**Records for the task**

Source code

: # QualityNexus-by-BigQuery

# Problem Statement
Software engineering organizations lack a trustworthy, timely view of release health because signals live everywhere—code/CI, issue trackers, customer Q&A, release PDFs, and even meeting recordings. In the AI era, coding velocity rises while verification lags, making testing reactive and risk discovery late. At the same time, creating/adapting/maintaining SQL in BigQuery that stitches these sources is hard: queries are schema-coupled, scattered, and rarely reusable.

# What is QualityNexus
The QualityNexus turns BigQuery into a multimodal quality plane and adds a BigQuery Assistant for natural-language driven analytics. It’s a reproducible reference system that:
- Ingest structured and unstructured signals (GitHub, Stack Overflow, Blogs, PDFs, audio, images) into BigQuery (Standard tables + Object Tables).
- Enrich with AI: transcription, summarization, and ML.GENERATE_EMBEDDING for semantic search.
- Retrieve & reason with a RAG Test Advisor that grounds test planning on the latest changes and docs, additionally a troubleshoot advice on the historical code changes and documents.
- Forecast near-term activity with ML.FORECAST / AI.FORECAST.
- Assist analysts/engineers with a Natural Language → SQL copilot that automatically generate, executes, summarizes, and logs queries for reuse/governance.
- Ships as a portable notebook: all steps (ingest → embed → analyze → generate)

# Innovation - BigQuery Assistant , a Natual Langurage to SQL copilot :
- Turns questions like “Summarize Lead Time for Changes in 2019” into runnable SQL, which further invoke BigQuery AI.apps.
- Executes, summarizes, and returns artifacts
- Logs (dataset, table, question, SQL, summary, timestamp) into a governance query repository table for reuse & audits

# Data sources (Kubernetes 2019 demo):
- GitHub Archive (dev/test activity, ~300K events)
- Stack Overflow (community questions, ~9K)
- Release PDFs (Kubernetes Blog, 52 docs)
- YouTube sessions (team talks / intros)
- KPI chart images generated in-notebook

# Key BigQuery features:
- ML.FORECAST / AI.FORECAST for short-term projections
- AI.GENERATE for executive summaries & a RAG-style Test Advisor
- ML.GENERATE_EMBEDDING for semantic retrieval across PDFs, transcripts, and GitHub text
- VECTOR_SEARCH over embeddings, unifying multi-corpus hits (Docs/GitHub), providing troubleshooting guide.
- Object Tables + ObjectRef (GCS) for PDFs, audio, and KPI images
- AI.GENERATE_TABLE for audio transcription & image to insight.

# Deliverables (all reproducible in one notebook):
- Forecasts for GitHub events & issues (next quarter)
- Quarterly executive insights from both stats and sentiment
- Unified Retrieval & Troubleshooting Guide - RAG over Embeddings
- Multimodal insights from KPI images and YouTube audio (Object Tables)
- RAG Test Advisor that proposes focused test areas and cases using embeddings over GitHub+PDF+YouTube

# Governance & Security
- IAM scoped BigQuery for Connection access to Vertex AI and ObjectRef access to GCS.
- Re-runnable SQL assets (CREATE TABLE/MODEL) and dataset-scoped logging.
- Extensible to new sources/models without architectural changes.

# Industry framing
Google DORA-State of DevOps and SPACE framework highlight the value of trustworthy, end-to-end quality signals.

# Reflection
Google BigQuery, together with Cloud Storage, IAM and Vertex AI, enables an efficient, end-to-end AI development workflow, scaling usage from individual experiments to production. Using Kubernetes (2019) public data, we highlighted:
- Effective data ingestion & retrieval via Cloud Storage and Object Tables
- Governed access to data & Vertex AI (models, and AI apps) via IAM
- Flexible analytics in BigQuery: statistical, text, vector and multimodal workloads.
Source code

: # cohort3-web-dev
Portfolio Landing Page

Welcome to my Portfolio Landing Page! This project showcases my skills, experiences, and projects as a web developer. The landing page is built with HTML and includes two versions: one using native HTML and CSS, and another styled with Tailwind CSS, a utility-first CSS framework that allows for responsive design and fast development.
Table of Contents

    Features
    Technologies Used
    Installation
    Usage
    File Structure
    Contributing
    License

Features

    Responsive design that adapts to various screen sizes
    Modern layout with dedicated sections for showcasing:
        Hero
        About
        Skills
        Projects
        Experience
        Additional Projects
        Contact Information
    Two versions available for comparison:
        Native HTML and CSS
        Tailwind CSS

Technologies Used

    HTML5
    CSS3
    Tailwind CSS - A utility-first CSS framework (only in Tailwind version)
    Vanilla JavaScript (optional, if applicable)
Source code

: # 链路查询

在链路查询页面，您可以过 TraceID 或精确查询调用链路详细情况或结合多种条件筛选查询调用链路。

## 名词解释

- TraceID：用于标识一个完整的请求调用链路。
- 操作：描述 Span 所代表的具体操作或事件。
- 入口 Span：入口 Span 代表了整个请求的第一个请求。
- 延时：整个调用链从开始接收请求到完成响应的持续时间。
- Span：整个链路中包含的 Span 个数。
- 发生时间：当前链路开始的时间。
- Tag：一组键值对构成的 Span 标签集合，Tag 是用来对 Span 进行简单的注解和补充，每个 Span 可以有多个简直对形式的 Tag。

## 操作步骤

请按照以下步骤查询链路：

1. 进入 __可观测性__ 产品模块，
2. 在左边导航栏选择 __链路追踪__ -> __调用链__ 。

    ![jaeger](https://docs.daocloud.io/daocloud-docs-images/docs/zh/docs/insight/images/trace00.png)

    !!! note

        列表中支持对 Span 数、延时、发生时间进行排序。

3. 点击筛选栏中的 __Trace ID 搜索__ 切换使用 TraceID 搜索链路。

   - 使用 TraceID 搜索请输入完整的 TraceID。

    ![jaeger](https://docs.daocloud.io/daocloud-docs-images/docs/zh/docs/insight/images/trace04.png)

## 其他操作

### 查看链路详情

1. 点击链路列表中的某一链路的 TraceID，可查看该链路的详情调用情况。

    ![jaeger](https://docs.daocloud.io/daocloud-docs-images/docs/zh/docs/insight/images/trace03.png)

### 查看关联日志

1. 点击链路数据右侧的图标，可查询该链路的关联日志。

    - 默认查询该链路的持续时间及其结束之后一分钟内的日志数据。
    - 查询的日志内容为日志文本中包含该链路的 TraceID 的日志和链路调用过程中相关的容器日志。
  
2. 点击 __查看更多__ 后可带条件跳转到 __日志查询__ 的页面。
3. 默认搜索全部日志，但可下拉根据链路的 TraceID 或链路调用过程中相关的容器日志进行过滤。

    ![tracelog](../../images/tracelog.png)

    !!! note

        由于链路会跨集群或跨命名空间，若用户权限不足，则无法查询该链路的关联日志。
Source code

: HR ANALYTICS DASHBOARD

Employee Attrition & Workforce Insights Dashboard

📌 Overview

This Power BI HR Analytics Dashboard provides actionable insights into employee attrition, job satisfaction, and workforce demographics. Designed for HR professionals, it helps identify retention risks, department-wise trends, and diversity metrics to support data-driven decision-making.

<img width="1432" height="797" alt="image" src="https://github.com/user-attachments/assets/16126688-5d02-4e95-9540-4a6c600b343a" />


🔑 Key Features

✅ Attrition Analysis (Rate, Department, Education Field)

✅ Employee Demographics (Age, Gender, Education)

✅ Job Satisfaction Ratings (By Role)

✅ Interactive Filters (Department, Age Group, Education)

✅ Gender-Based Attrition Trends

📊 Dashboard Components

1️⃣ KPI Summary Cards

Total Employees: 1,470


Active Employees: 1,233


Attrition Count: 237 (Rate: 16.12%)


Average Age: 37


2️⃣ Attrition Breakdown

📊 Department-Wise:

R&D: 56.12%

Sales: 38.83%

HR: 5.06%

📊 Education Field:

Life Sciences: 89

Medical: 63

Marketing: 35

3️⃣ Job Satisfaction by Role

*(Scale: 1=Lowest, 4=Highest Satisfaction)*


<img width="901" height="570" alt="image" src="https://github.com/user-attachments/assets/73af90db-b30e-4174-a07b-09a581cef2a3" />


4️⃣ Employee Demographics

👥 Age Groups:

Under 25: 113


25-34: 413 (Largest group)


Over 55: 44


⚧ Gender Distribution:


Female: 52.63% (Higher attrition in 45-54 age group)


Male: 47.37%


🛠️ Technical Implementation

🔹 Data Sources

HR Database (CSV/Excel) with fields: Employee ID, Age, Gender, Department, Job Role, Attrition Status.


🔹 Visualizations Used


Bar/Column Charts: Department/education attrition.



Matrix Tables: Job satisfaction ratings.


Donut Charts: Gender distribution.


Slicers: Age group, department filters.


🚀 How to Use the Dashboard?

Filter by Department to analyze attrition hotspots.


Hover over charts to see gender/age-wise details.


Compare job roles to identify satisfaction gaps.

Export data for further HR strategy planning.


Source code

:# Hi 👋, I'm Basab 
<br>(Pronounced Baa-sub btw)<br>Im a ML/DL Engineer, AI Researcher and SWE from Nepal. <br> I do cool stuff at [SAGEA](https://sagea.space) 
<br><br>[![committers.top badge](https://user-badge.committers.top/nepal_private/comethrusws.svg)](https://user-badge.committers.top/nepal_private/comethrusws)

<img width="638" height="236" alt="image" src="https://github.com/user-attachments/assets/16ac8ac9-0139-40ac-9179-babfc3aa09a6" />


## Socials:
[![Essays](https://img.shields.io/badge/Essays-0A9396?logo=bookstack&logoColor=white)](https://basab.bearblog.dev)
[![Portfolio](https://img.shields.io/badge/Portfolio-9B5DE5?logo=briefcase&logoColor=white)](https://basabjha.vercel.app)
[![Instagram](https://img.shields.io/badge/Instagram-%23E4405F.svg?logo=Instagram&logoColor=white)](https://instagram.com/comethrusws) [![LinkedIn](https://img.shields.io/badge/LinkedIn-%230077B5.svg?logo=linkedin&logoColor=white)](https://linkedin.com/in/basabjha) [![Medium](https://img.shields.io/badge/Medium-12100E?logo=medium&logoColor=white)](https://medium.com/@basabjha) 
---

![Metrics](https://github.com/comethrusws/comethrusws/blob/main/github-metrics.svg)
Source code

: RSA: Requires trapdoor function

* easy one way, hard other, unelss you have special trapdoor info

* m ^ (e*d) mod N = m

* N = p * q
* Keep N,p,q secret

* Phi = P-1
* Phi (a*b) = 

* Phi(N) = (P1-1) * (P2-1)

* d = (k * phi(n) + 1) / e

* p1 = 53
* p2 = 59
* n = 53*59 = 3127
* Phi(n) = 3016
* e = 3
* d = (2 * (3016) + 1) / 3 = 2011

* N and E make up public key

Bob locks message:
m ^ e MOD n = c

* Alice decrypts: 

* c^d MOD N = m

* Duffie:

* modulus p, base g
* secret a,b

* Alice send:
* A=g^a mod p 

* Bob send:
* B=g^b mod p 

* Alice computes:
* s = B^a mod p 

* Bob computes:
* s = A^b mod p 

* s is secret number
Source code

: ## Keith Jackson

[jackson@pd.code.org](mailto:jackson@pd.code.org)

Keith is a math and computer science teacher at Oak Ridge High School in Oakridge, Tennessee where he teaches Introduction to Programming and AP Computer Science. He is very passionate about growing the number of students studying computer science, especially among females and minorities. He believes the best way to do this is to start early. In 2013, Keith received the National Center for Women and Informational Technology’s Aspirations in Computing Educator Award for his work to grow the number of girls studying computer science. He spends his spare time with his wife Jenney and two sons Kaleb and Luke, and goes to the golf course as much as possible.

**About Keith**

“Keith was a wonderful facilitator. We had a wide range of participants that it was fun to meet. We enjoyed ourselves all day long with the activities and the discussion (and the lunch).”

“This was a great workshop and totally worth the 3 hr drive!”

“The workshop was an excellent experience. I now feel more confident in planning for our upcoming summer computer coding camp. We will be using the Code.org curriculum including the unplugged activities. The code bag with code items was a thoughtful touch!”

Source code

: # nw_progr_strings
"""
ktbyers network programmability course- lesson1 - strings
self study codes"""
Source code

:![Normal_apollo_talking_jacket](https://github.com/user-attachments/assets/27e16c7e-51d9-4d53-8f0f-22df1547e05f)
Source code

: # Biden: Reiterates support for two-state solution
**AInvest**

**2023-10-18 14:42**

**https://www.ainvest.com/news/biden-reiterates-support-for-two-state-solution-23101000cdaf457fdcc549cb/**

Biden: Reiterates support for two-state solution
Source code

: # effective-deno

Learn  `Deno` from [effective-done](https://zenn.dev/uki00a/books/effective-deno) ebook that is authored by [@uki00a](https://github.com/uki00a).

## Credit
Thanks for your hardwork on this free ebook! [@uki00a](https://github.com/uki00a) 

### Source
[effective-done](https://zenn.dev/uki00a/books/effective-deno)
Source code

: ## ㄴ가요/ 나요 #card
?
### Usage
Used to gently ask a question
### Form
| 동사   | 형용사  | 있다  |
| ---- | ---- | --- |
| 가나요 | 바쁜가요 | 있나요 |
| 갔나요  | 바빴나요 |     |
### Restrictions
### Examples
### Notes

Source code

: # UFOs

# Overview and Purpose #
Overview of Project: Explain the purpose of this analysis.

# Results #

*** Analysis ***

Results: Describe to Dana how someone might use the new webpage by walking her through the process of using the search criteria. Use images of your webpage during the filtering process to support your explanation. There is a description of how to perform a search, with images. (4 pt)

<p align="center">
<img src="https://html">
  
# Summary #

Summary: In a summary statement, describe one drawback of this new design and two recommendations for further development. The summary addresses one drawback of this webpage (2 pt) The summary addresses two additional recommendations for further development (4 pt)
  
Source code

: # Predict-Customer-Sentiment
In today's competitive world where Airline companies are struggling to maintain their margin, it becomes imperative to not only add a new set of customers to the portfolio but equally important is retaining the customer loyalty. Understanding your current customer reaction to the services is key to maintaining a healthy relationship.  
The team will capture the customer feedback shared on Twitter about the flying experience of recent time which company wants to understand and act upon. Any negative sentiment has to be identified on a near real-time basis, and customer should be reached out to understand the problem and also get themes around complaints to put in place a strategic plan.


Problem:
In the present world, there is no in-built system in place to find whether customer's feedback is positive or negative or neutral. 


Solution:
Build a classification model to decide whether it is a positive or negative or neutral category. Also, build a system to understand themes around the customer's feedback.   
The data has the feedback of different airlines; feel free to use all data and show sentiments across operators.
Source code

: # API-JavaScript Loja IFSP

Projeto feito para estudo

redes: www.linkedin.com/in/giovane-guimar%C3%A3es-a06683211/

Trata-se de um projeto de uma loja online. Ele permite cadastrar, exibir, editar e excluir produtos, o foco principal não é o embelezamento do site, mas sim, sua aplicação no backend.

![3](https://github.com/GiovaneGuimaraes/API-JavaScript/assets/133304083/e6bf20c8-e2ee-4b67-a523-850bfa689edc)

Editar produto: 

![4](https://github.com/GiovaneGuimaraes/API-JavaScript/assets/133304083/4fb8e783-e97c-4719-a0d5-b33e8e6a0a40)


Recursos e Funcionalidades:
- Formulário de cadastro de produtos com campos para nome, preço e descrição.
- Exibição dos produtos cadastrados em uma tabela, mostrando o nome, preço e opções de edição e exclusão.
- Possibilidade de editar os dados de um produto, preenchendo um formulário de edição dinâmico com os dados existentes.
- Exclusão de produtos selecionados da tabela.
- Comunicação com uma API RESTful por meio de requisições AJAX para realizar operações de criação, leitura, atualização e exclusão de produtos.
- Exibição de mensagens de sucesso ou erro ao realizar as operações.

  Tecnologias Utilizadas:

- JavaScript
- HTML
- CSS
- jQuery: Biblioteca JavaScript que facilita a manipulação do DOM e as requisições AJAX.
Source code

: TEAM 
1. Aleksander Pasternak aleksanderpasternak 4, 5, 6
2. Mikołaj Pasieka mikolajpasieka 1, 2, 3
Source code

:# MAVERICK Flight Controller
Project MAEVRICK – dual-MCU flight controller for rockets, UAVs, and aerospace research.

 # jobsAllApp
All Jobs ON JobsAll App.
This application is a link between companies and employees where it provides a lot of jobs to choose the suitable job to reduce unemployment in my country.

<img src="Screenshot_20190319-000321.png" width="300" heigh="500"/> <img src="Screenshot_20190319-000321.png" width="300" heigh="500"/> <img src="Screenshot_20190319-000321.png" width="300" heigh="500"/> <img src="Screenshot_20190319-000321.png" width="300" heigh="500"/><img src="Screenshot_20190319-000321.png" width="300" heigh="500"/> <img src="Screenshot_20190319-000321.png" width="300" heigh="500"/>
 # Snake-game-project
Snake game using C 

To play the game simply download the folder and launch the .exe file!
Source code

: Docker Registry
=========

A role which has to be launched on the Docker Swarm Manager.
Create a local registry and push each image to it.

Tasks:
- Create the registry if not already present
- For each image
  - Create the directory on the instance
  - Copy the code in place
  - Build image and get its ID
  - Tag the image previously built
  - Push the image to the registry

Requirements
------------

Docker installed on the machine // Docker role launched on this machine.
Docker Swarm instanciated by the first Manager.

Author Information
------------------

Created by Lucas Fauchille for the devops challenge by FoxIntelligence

**What to do**
Exactly one number is wanted in reply: the count of lines above that hold the string "Overview".

**Worked solution**
3